* EXERCISE BRIEF *
An exact copy of the entries is required, with every image omitted.

Rendered images with source text
####
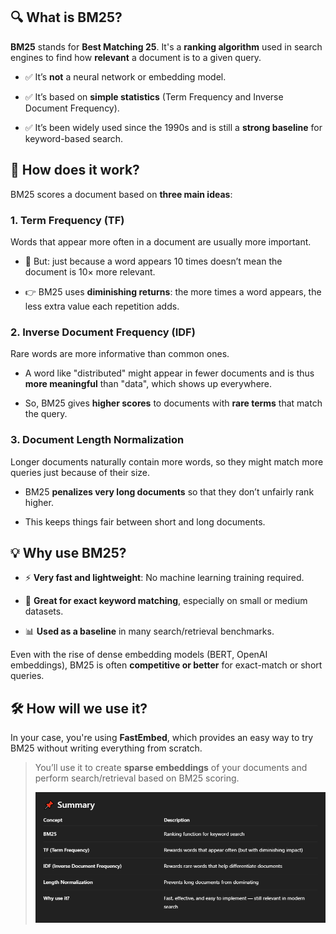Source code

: 🔍 What is BM25?
----------------

**BM25** stands for **Best Matching 25**. It's a **ranking algorithm** used in search engines to find how **relevant** a document is to a given query.

*   ✅ It’s **not** a neural network or embedding model.
    
*   ✅ It’s based on **simple statistics** (Term Frequency and Inverse Document Frequency).
    
*   ✅ It’s been widely used since the 1990s and is still a **strong baseline** for keyword-based search.
    

🧠 How does it work?
--------------------

BM25 scores a document based on **three main ideas**:

### 1\. **Term Frequency (TF)**

Words that appear more often in a document are usually more important.

*   📌 But: just because a word appears 10 times doesn’t mean the document is 10× more relevant.
    
*   👉 BM25 uses **diminishing returns**: the more times a word appears, the less extra value each repetition adds.
    

### 2\. **Inverse Document Frequency (IDF)**

Rare words are more informative than common ones.

*   A word like "distributed" might appear in fewer documents and is thus **more meaningful** than "data", which shows up everywhere.
    
*   So, BM25 gives **higher scores** to documents with **rare terms** that match the query.
    

### 3\. **Document Length Normalization**

Longer documents naturally contain more words, so they might match more queries just because of their size.

*   BM25 **penalizes very long documents** so that they don’t unfairly rank higher.
    
*   This keeps things fair between short and long documents.
    

💡 Why use BM25?
----------------

*   ⚡ **Very fast and lightweight**: No machine learning training required.
    
*   🧪 **Great for exact keyword matching**, especially on small or medium datasets.
    
*   📊 **Used as a baseline** in many search/retrieval benchmarks.
    

Even with the rise of dense embedding models (BERT, OpenAI embeddings), BM25 is often **competitive or better** for exact-match or short queries.

🛠️ How will we use it?
-----------------------

In your case, you're using **FastEmbed**, which provides an easy way to try BM25 without writing everything from scratch.

> You’ll use it to create **sparse embeddings** of your documents and perform search/retrieval based on BM25 scoring.
>
>![summary](img/bm25.png)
####
* FINAL ANSWER *
Source code

: 🔍 What is BM25?
----------------

**BM25** stands for **Best Matching 25**. It's a **ranking algorithm** used in search engines to find how **relevant** a document is to a given query.

*   ✅ It’s **not** a neural network or embedding model.
    
*   ✅ It’s based on **simple statistics** (Term Frequency and Inverse Document Frequency).
    
*   ✅ It’s been widely used since the 1990s and is still a **strong baseline** for keyword-based search.
    

🧠 How does it work?
--------------------

BM25 scores a document based on **three main ideas**:

### 1\. **Term Frequency (TF)**

Words that appear more often in a document are usually more important.

*   📌 But: just because a word appears 10 times doesn’t mean the document is 10× more relevant.
    
*   👉 BM25 uses **diminishing returns**: the more times a word appears, the less extra value each repetition adds.
    

### 2\. **Inverse Document Frequency (IDF)**

Rare words are more informative than common ones.

*   A word like "distributed" might appear in fewer documents and is thus **more meaningful** than "data", which shows up everywhere.
    
*   So, BM25 gives **higher scores** to documents with **rare terms** that match the query.
    

### 3\. **Document Length Normalization**

Longer documents naturally contain more words, so they might match more queries just because of their size.

*   BM25 **penalizes very long documents** so that they don’t unfairly rank higher.
    
*   This keeps things fair between short and long documents.
    

💡 Why use BM25?
----------------

*   ⚡ **Very fast and lightweight**: No machine learning training required.
    
*   🧪 **Great for exact keyword matching**, especially on small or medium datasets.
    
*   📊 **Used as a baseline** in many search/retrieval benchmarks.
    

Even with the rise of dense embedding models (BERT, OpenAI embeddings), BM25 is often **competitive or better** for exact-match or short queries.

🛠️ How will we use it?
-----------------------

In your case, you're using **FastEmbed**, which provides an easy way to try BM25 without writing everything from scratch.

> You’ll use it to create **sparse embeddings** of your documents and perform search/retrieval based on BM25 scoring.
>
>![summary](img/bm25.png)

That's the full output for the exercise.